Change the laws, but don't decry the victims of fraud and systemic false market inflation turning the current laws against those who perpetuated the pump and dump scheme on them in the first place.

I think it will cost some financing issues/property costs, but then it will lead to the rise of a Community Trust bank or Credit Union. These are things that truly change communities.


That's one way to look at it. Another way is that they're fully bursting the real estate bubble that the entire nation's financial systems have furiously been forcing compressed air into for the last 5 years in the name of "preserving home values" even though normal people can't actually afford a home anymore.


If no one can get a mortgage there then house prices go to their cash only value, so one wouldn't need a mortgage to buy. So the good luck should go to anyone wishing to sell a house there


Or maybe lending standards will increase (ie, you won't be able to get a loan unless you can prove you are going to be able to pay it off), and valuations will be more conservative.

Neither are exactly a bad thing.


I think big banks will actually avoid the municipality like a plague for several years. But a community bank will rise and the locals will laugh.


They said the same thing about Iceland too :).


I think this is the real and telling part. Yes, they had to give up a 34mm bond sale because the top level bond market was refusing to buy. This is a short term problem caused by butt hurt bankers, not actual investor class bond buyers. The city is not actually defaulting on any real bonds, the bond investor class is not being hurt.
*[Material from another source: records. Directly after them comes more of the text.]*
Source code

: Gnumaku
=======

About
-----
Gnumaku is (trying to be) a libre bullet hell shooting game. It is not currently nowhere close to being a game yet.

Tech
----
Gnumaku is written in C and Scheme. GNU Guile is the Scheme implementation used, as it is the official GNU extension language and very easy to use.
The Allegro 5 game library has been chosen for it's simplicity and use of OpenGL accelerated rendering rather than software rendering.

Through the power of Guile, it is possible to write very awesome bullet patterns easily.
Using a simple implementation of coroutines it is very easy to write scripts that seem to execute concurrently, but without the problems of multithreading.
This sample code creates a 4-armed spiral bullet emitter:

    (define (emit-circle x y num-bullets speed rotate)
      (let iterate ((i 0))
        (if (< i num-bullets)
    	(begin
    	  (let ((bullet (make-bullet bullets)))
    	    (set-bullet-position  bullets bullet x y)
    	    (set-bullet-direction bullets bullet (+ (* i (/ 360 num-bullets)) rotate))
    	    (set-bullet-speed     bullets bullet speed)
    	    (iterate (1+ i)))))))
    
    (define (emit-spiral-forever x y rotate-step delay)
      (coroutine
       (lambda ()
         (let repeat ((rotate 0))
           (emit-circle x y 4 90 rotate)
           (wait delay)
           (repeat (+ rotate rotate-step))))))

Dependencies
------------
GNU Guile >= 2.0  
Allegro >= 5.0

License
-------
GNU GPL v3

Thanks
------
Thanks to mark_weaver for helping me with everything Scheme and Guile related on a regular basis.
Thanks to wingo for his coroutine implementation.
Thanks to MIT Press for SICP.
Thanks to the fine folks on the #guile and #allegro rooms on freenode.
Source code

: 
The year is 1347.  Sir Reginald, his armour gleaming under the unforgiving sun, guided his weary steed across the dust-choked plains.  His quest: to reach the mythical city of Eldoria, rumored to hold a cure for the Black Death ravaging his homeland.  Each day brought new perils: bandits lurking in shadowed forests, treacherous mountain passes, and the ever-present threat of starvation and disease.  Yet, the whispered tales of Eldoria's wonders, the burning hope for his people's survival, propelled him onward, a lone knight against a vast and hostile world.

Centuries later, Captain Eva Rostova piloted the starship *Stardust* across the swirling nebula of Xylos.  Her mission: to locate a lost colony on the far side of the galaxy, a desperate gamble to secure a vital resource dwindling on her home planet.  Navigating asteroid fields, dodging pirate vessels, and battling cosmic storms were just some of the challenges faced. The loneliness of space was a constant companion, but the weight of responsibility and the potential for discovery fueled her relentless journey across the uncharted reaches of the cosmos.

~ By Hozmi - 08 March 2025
Yes it will cost more for 10 years until they can re-finance; but when the city offers a margin over market, actual people bond buyers will jump for the chance to make a % over market.


Maybe.

But keep in mind that the world's best-regarded borrower is the German federal government, which has defaulted twice in the past century. Past returns do not predict future performance, as the prospectuses say.


You want to bet there isn't a credit union in the entire city? That entire category had much fewer problems because they didn't write bad-to-fraudulent loans during the derivative party era and the recurring theme throughout this story is that Richmond has been unable to otherwise motivate the big banks to do their jobs – something which would not be true for a local/regional bank which wasn't grossly irresponsible.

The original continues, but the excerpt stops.